> [Task description]: In the listing below, which lines contain the string "mendidih"? Copy them all.

-*-*-

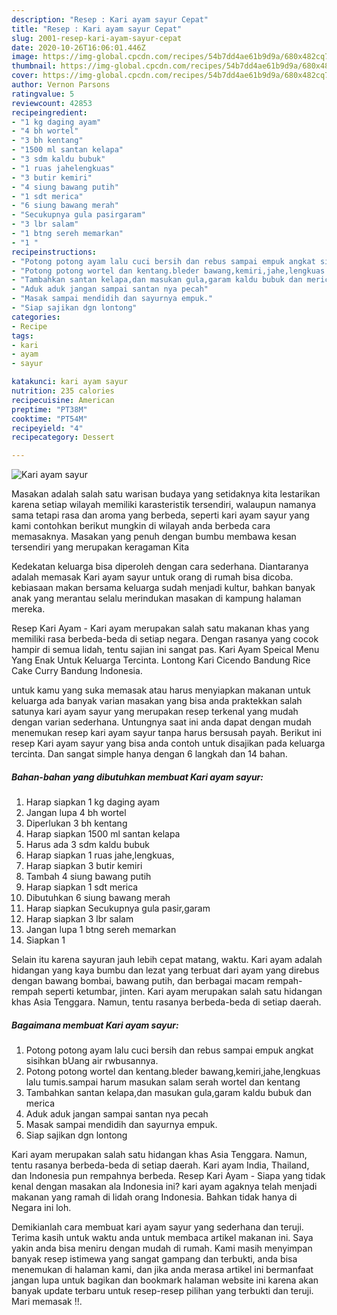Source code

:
 ```yaml
---
description: "Resep : Kari ayam sayur Cepat"
title: "Resep : Kari ayam sayur Cepat"
slug: 2001-resep-kari-ayam-sayur-cepat
date: 2020-10-26T16:06:01.446Z
image: https://img-global.cpcdn.com/recipes/54b7dd4ae61b9d9a/680x482cq70/kari-ayam-sayur-foto-resep-utama.jpg
thumbnail: https://img-global.cpcdn.com/recipes/54b7dd4ae61b9d9a/680x482cq70/kari-ayam-sayur-foto-resep-utama.jpg
cover: https://img-global.cpcdn.com/recipes/54b7dd4ae61b9d9a/680x482cq70/kari-ayam-sayur-foto-resep-utama.jpg
author: Vernon Parsons
ratingvalue: 5
reviewcount: 42853
recipeingredient:
- "1 kg daging ayam"
- "4 bh wortel"
- "3 bh kentang"
- "1500 ml santan kelapa"
- "3 sdm kaldu bubuk"
- "1 ruas jahelengkuas"
- "3 butir kemiri"
- "4 siung bawang putih"
- "1 sdt merica"
- "6 siung bawang merah"
- "Secukupnya gula pasirgaram"
- "3 lbr salam"
- "1 btng sereh memarkan"
- "1 "
recipeinstructions:
- "Potong potong ayam lalu cuci bersih dan rebus sampai empuk angkat sisihkan bUang air rwbusannya."
- "Potong potong wortel dan kentang.bleder bawang,kemiri,jahe,lengkuas lalu tumis.sampai harum masukan salam serah wortel dan kentang"
- "Tambahkan santan kelapa,dan masukan gula,garam kaldu bubuk dan merica"
- "Aduk aduk jangan sampai santan nya pecah"
- "Masak sampai mendidih dan sayurnya empuk."
- "Siap sajikan dgn lontong"
categories:
- Recipe
tags:
- kari
- ayam
- sayur

katakunci: kari ayam sayur 
nutrition: 235 calories
recipecuisine: American
preptime: "PT38M"
cooktime: "PT54M"
recipeyield: "4"
recipecategory: Dessert

---
```



![Kari ayam sayur](https://img-global.cpcdn.com/recipes/54b7dd4ae61b9d9a/680x482cq70/kari-ayam-sayur-foto-resep-utama.jpg)

Masakan adalah salah satu warisan budaya yang setidaknya kita lestarikan karena setiap wilayah memiliki karasteristik tersendiri, walaupun namanya sama tetapi rasa dan aroma yang berbeda, seperti kari ayam sayur yang kami contohkan berikut mungkin di wilayah anda berbeda cara memasaknya. Masakan yang penuh dengan bumbu membawa kesan tersendiri yang merupakan keragaman Kita

Kedekatan keluarga bisa diperoleh dengan cara sederhana. Diantaranya adalah memasak Kari ayam sayur untuk orang di rumah bisa dicoba. kebiasaan makan bersama keluarga sudah menjadi kultur, bahkan banyak anak yang merantau selalu merindukan masakan di kampung halaman mereka.

Resep Kari Ayam - Kari ayam merupakan salah satu makanan khas yang memiliki rasa berbeda-beda di setiap negara. Dengan rasanya yang cocok hampir di semua lidah, tentu sajian ini sangat pas. Kari Ayam Speical Menu Yang Enak Untuk Keluarga Tercinta. Lontong Kari Cicendo Bandung Rice Cake Curry Bandung Indonesia.

untuk kamu yang suka memasak atau harus menyiapkan makanan untuk keluarga ada banyak varian masakan yang bisa anda praktekkan salah satunya kari ayam sayur yang merupakan resep terkenal yang mudah dengan varian sederhana. Untungnya saat ini anda dapat dengan mudah menemukan resep kari ayam sayur tanpa harus bersusah payah.
Berikut ini resep Kari ayam sayur yang bisa anda contoh untuk disajikan pada keluarga tercinta. Dan sangat simple hanya dengan 6 langkah dan 14 bahan.


<!--inarticleads1-->

##### Bahan-bahan yang dibutuhkan membuat Kari ayam sayur:

1. Harap siapkan 1 kg daging ayam
1. Jangan lupa 4 bh wortel
1. Diperlukan 3 bh kentang
1. Harap siapkan 1500 ml santan kelapa
1. Harus ada 3 sdm kaldu bubuk
1. Harap siapkan 1 ruas jahe,lengkuas,
1. Harap siapkan 3 butir kemiri
1. Tambah 4 siung bawang putih
1. Harap siapkan 1 sdt merica
1. Dibutuhkan 6 siung bawang merah
1. Harap siapkan Secukupnya gula pasir,garam
1. Harap siapkan 3 lbr salam
1. Jangan lupa 1 btng sereh memarkan
1. Siapkan 1 


Selain itu karena sayuran jauh lebih cepat matang, waktu. Kari ayam adalah hidangan yang kaya bumbu dan lezat yang terbuat dari ayam yang direbus dengan bawang bombai, bawang putih, dan berbagai macam rempah-rempah seperti ketumbar, jinten. Kari ayam merupakan salah satu hidangan khas Asia Tenggara. Namun, tentu rasanya berbeda-beda di setiap daerah. 

<!--inarticleads2-->

##### Bagaimana membuat  Kari ayam sayur:

1. Potong potong ayam lalu cuci bersih dan rebus sampai empuk angkat sisihkan bUang air rwbusannya.
1. Potong potong wortel dan kentang.bleder bawang,kemiri,jahe,lengkuas lalu tumis.sampai harum masukan salam serah wortel dan kentang
1. Tambahkan santan kelapa,dan masukan gula,garam kaldu bubuk dan merica
1. Aduk aduk jangan sampai santan nya pecah
1. Masak sampai mendidih dan sayurnya empuk.
1. Siap sajikan dgn lontong


Kari ayam merupakan salah satu hidangan khas Asia Tenggara. Namun, tentu rasanya berbeda-beda di setiap daerah. Kari ayam India, Thailand, dan Indonesia pun rempahnya berbeda. Resep Kari Ayam - Siapa yang tidak kenal dengan masakan ala Indonesia ini? kari ayam agaknya telah menjadi makanan yang ramah di lidah orang Indonesia. Bahkan tidak hanya di Negara ini loh. 

Demikianlah cara membuat kari ayam sayur yang sederhana dan teruji. Terima kasih untuk waktu anda untuk membaca artikel makanan ini. Saya yakin anda bisa meniru dengan mudah di rumah. Kami masih menyimpan banyak resep istimewa yang sangat gampang dan terbukti, anda bisa menemukan di halaman kami, dan jika anda merasa artikel ini bermanfaat jangan lupa untuk bagikan dan bookmark halaman website ini karena akan banyak update terbaru untuk resep-resep pilihan yang terbukti dan teruji. Mari memasak !!.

-*-*-

> [Result below]:
- "Masak sampai mendidih dan sayurnya empuk."
1. Masak sampai mendidih dan sayurnya empuk.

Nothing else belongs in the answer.